Required action: Where the material below has a line containing "GetOrderReports returns the", start repeating exactly, and keep going through the line containing "(o *SpotCreateOrderListOcoV3Resp) GetOrderReportsOk()", with no other lines.

Data for this exercise:
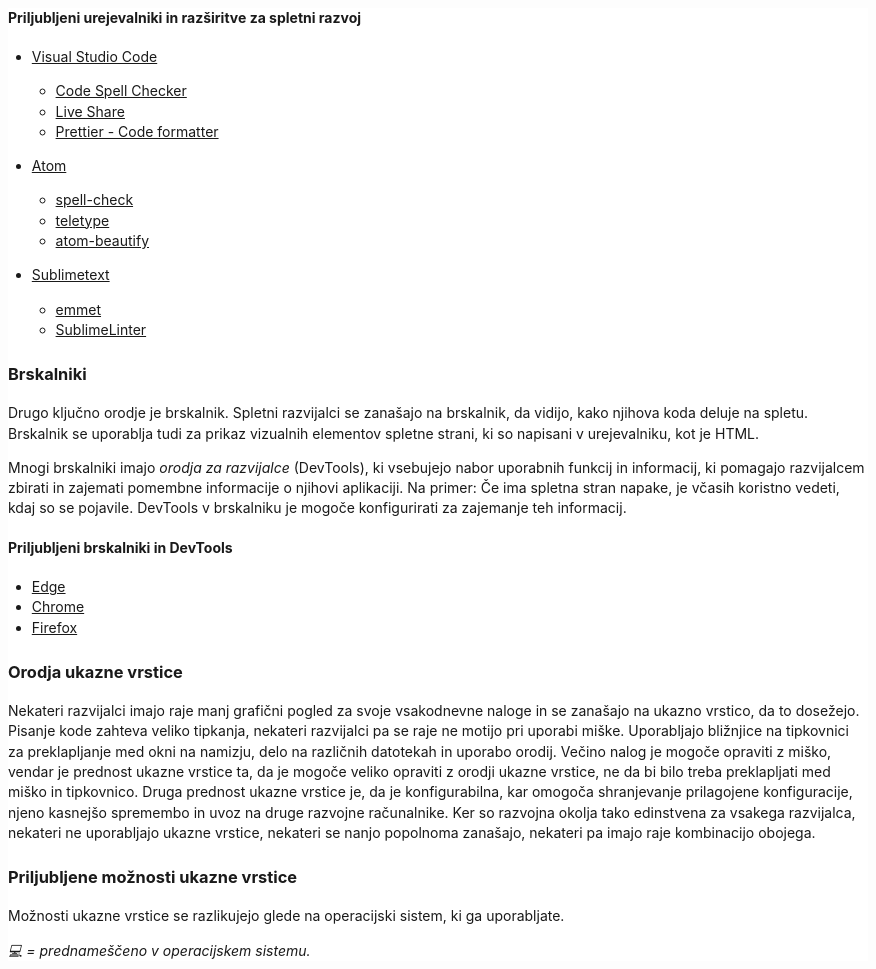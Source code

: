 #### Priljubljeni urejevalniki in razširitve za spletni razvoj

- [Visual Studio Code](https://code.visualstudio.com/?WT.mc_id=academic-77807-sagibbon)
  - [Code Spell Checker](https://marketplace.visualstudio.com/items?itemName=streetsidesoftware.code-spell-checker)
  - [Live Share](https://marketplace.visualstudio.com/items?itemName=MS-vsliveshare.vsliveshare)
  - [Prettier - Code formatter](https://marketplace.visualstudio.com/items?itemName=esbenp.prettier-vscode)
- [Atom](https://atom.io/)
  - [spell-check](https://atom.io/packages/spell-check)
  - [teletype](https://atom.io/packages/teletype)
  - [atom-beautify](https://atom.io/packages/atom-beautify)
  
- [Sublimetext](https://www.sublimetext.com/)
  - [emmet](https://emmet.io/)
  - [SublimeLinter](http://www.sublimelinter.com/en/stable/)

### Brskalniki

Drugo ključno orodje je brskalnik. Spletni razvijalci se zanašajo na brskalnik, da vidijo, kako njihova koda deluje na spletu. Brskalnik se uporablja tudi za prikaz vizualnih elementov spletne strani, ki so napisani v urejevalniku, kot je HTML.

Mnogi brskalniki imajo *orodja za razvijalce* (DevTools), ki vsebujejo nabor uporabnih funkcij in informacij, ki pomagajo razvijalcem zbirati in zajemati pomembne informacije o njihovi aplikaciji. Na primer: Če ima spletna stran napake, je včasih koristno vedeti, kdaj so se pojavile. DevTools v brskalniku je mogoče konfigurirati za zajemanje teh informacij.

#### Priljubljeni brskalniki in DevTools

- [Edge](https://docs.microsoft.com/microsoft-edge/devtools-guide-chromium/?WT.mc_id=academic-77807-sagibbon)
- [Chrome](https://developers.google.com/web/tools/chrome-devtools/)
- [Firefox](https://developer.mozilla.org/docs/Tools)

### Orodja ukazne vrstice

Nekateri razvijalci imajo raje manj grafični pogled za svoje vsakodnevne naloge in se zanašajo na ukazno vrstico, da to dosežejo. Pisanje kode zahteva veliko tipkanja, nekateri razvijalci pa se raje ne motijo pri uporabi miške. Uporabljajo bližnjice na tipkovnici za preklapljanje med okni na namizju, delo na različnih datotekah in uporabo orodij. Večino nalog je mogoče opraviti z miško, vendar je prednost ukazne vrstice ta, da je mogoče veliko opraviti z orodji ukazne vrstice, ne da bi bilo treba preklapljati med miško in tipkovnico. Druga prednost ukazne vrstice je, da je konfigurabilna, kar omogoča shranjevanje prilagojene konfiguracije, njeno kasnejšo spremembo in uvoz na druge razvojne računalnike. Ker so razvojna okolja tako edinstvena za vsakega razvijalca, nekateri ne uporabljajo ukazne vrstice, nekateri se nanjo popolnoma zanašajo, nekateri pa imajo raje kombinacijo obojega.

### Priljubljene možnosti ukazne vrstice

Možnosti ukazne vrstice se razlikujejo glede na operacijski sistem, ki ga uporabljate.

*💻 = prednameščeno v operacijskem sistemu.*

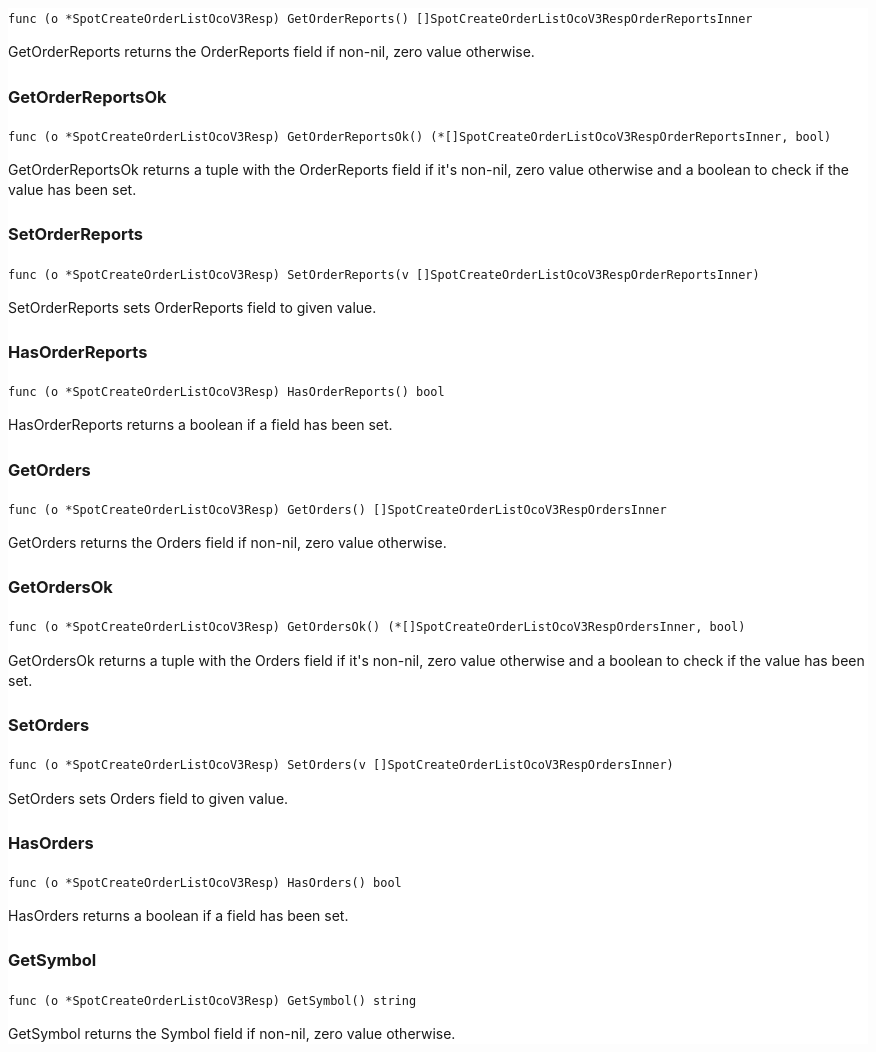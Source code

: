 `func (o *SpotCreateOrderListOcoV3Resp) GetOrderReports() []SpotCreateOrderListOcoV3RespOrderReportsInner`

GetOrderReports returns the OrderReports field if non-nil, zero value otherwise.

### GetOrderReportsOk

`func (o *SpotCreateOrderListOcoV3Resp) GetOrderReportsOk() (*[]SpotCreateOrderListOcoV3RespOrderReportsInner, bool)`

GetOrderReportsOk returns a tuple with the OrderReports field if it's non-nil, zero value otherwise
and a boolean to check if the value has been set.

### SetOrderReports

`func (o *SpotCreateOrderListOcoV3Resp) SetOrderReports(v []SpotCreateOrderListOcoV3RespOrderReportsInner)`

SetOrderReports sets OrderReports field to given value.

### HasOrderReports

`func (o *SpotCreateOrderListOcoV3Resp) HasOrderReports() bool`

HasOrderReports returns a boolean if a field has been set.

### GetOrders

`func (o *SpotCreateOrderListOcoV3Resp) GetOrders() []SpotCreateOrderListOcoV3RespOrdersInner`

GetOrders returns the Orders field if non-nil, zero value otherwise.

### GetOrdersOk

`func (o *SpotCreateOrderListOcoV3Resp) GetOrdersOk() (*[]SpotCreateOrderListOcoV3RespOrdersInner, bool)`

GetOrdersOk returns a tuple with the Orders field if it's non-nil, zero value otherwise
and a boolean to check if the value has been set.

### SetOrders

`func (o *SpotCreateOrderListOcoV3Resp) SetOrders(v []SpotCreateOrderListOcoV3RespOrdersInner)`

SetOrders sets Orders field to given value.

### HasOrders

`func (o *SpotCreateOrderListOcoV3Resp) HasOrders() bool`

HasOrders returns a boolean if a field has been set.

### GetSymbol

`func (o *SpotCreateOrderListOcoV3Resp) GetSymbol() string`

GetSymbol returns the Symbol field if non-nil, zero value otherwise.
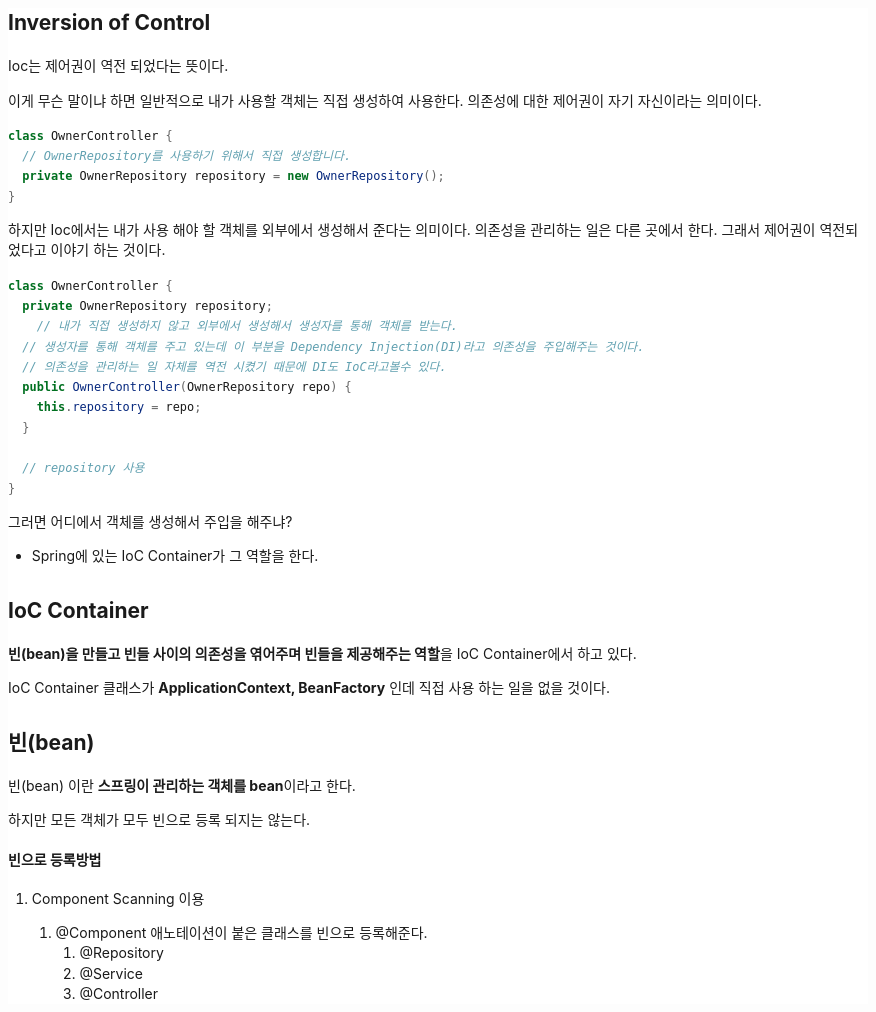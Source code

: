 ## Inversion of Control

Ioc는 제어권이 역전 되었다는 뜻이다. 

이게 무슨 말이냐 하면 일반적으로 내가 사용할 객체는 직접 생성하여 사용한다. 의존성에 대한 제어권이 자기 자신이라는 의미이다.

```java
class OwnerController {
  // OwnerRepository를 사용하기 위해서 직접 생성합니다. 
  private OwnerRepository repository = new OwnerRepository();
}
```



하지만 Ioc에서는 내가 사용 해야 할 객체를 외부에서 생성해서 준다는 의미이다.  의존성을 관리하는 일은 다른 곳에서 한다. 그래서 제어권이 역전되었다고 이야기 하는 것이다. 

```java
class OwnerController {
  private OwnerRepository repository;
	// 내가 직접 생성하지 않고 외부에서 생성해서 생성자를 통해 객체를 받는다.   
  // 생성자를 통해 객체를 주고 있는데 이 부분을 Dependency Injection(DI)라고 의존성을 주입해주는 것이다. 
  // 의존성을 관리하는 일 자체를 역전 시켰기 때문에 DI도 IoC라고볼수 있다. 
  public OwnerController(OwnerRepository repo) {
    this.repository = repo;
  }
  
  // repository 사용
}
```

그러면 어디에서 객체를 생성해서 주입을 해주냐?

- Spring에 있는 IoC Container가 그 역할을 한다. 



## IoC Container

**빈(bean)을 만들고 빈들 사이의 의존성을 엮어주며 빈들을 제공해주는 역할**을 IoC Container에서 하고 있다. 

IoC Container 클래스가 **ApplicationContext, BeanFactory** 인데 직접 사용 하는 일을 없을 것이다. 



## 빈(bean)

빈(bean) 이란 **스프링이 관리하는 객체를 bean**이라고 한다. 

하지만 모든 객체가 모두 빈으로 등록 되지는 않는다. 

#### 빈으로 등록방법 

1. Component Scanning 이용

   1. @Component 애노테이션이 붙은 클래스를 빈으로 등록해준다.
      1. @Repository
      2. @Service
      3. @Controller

Answer to the problem:
GetOrderReports returns the OrderReports field if non-nil, zero value otherwise.

### GetOrderReportsOk

`func (o *SpotCreateOrderListOcoV3Resp) GetOrderReportsOk() (*[]SpotCreateOrderListOcoV3RespOrderReportsInner, bool)`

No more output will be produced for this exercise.